The observed increase of radial scars and postoperative scar tissue is attributed to the fact that BT is especially sensitive to stellate lesions, including both benign and malignant lesions, as observed in the additional cancers detected in the MBTST [8], as well as in the Oslo Tomosynthesis Screening Trial [4, 6]. The higher sensitivity of BT could also have contributed to the increased detection of benign lesions NOS – lesions that, due to their subtlety, were not discernible on ultrasonography, and hence not accessible to needle biopsy, but stable at follow-up. Hypothetically, this type of assessment could lead to more distress for the woman. Longer follow-up of the FP cases recalled on BT alone might add important knowledge, since it could answer the question of whether some of these findings actually represent a very early sign of a developing malignancy [9, 12]. At the breast clinic where the study was performed, there was no access to BT-guided biopsy, which could also explain the lower biopsy rate in the BT-alone group. Previous studies have shown increased performance by using vacuum-assisted biopsy with the aid of BT compared to prone stereotactic biopsy [37, 38]. Although it has been shown that most women with an FP DM do not undergo an invasive assessment [13], there is no doubt that access to this technology will be useful if BT is to be used in screening, especially to assess subtle lesions not visible on conventional mammography and ultrasound.

Lourenco et al. [26] showed that the implementation of the combination mode in screening gave an overall reduction in the recall rate, mainly due to fewer recalls of abnormalities presented as focal asymmetries. There were too few observations of asymmetries in this study to draw any similar conclusions. This discrepancy could be explained by the choice of nomenclature in the retrospective assessment of the radiographic findings and possibly by differences in the study populations.

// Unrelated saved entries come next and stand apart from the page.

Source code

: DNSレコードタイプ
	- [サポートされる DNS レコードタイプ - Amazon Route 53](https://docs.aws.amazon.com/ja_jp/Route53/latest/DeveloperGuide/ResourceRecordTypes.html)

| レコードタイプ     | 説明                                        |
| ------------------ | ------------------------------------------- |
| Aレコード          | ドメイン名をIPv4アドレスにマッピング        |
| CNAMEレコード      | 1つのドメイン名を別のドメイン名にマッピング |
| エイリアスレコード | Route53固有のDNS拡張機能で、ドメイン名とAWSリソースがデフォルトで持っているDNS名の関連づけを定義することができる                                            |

This study did not show any major differences in age and breast density in the FP cases recalled on BT alone versus DM alone. In a previous study performed by this group, the same data set was analysed with another statistical approach in order to obtain a model to predict the total number of FP when screening with BT [15]. The study showed that the FP fraction for both screening modalities, BT and DM, increased with breast density.

A clinical implication of this study is that, regardless of whether BT will increase or reduce the FP recall rate in breast cancer screening (depending on baseline recall rates), there will most likely be a shift in the type of FP cases that the radiologist needs to assess. Some of these cases – only visible on BT – will also be difficult to assess without access to BT-guided biopsies, magnetic resonance imaging or short-term follow-up. Before a large-scale implementation of BT in screening takes place, further analyses of the cost-benefit is needed. The cost of FP has been estimated to be almost one-third of the cost of a DM screening programme [39]. This warrants further studies of what type of examinations and investigations are needed to assess the FP cases generated with BT screening.

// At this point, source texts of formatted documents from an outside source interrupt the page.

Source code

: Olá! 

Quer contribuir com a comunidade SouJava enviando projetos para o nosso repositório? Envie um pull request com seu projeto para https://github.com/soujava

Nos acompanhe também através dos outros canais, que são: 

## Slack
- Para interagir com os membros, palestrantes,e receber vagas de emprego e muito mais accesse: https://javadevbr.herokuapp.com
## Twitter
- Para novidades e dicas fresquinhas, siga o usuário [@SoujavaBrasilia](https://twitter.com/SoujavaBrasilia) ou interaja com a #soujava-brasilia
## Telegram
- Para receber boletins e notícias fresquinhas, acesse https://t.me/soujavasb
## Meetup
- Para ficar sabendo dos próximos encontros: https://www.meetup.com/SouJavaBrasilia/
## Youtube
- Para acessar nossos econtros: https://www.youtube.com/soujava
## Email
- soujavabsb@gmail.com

We have chosen to present the FP recall rate after arbitration, since it reflects the actual impact on clinical practice. However, the pre-arbitration FP recall rate could also add valuable information, since the arbitration meetings for the separate reading arms were not fully blinded, but this is beyond the scope for this study. A limitation of this study is the lack of prior BT examinations for comparison, as discussed above. Other limitations related to the design of the MBTST are discussed in detail elsewhere [8].

In conclusion, in the first half of this population-based screening trial with one-view BT the number of FPs increased mainly due to the recall of stellate distortions simulating malignancy. On the other hand, the characterisation of rounded lesions was improved with BT compared to DM, reducing the need to assess cysts and fibroadenomas. With increased experience the FP recall rate can be reduced.